__Try it__
Take each line of the records below that contains the string "search" and copy it.

__Source data__
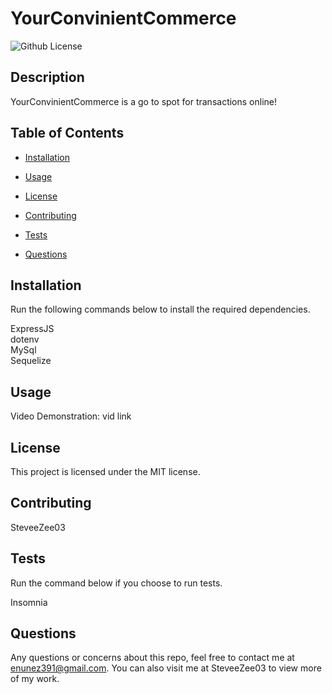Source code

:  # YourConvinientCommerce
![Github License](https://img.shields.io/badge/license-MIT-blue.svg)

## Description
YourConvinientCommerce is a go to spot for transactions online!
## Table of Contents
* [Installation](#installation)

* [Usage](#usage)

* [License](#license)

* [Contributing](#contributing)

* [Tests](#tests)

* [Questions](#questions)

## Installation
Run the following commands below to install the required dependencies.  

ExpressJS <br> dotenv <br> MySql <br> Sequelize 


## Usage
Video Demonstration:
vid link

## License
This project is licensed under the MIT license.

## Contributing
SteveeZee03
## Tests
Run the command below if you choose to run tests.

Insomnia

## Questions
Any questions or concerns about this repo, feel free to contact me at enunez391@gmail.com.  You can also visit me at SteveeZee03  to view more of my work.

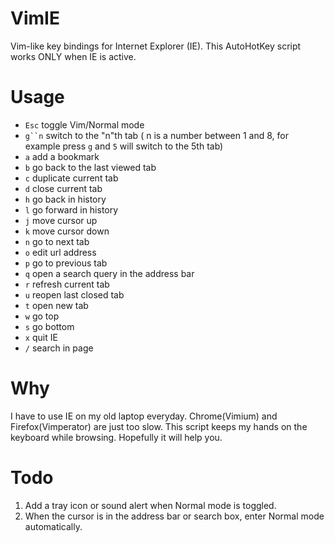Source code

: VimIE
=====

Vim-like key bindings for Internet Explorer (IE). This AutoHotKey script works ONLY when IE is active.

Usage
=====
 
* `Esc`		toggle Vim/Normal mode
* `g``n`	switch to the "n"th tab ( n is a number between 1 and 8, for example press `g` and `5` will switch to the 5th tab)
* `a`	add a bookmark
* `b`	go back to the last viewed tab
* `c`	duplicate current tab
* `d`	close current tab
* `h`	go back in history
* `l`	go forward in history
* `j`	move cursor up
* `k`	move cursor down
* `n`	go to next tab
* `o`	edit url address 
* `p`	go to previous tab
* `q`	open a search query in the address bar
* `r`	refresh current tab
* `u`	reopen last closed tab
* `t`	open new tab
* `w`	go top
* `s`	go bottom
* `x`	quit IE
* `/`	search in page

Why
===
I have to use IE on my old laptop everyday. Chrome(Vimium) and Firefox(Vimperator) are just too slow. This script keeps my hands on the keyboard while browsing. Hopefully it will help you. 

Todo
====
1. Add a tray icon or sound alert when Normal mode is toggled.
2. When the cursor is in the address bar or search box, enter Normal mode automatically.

__Result for this task__
* `q`	open a search query in the address bar
* `/`	search in page
2. When the cursor is in the address bar or search box, enter Normal mode automatically.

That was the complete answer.